Patients affected by southwestern Ontario hospital cyberattack to be notified next week
Letters to be sent out week of Apr. 8 to people who had info stolen
Hundreds of thousands of letters will be in the mail next week, notifying patients who had their information stolen by cyber criminals in a ransomware attack which hit five southwestern Ontario hospitals last October.
In a joint statement, officials with Bluewater Health, Chatham-Kent Health Alliance, Erie Shores HealthCare, Windsor Regional Hospital and Hôtel-Dieu Grace Healthcare said affected patients will be notified.
"This complex cyberattack took place … and impacted each hospital individually," it stated.
"Except for Bluewater Health, electronic medical records were not impacted.
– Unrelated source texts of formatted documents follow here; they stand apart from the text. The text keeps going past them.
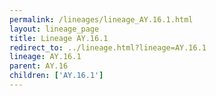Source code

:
 ```yaml
---
permalink: /lineages/lineage_AY.16.1.html
layout: lineage_page
title: Lineage AY.16.1
redirect_to: ../lineage.html?lineage=AY.16.1
lineage: AY.16.1
parent: AY.16
children: ['AY.16.1']
---
```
However, personal health information stored elsewhere on our systems was involved, including patient, and for some organizations, employee information."
Some patients overlap across the five hospitals, meaning they could get multiple letters.
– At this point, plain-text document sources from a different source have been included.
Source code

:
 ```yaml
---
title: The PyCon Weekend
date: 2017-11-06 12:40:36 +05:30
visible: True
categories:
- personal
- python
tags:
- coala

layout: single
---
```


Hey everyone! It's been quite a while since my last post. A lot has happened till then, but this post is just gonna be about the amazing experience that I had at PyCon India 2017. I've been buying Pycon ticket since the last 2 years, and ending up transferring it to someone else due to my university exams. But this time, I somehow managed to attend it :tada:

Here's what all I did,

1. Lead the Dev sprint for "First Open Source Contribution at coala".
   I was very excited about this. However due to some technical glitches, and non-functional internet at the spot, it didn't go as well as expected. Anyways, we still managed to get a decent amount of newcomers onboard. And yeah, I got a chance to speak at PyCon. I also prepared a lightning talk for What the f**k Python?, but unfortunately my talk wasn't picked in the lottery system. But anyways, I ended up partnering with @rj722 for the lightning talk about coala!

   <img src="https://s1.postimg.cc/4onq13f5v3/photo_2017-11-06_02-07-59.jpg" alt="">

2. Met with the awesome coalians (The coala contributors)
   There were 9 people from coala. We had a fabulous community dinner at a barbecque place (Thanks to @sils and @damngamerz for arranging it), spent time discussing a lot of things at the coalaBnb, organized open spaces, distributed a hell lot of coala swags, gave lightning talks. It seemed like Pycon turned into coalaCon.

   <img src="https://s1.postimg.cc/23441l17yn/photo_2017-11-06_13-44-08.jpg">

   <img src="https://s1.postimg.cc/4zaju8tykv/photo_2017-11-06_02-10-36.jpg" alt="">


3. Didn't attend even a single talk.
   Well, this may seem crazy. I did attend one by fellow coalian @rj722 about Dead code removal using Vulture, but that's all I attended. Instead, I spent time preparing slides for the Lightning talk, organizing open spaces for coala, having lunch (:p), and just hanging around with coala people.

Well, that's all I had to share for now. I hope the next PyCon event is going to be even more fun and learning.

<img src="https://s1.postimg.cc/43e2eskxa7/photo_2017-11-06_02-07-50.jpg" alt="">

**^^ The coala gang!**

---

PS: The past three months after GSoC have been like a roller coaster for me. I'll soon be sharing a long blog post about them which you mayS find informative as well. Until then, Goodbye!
Here are the approximate totals of affected patients:
- Bluewater Health: 82,000
- Chatham-Kent Health Alliance: 69,000
- Erie Shores HealthCare: 102,000
- Hôtel-Dieu Grace Healthcare: 46,000
- Windsor Regional Hospital: 27,800
Bluewater Health CEO Paula Reaume-Zimmer said the hack and ensuing review process has been complex.
"This type of data analysis takes significant time, especially given the large quantity of data involved across the five hospitals," she said.
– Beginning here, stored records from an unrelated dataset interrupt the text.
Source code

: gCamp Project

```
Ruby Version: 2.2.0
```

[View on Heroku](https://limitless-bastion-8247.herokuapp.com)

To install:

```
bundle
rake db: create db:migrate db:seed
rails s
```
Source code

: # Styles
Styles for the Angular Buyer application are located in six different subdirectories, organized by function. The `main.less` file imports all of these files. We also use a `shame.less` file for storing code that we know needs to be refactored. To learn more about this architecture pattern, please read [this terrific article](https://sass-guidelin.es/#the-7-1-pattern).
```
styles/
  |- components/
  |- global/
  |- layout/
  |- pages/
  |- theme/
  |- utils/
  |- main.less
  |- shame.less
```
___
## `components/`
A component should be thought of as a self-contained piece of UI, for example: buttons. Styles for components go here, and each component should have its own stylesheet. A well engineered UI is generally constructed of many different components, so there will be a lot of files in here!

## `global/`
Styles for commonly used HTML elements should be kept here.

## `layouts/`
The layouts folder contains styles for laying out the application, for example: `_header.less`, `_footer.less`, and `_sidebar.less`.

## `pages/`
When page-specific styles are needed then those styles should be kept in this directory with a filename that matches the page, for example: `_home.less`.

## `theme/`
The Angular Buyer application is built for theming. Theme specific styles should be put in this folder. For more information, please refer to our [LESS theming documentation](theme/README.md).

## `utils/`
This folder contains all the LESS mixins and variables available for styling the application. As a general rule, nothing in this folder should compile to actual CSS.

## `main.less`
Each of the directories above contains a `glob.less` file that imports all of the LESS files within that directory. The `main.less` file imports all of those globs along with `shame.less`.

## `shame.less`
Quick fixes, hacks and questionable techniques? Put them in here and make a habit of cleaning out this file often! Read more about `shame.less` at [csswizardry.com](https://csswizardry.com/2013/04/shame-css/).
"I'm extremely proud of how quickly we're able to get to this moment of notification."
Kristin Kennedy, CEO of Erie Shores HealthCare, said the Leamington hospital was primarily affected in relation to registration and administrative reports stolen from a restricted shared drive.
"The reports included patient name only, or a combination of information, including address, date of birth, a card number, and a generic reason for a patient visit," said Kennedy.
Patients' social insurance numbers and financial information were not a part of the breach, she said.
"It is important to note that patient medical records were not accessed."
Hôtel-Dieu Grace Healthcare in Windsor said its hospital also did not see patient records accessed as part of the hack. However, some items were stolen.
"Names, dates of birth, perhaps locations of care, and some of our program details," said the hospital's CEO Bill Marra. "Diagnosis, treatment information and health card numbers."
Windsor Regional Hospital CEO David Musyj said criminal cyber attacks are becoming far too common throughout Canada and beyond.
"These are disgusting acts, particularly when aimed at vulnerable populations, including those who come to our hospitals for care and the hardworking and dedicated frontline staff who care for them," he said.
Recovery efforts for affected services by the ransomware attack are nearly complete, according to the five hospitals.
Their intention is to also continue using the shared IT service provider TransForm, for "efficiency and optimization" reasons — including best practices around cybersecurity.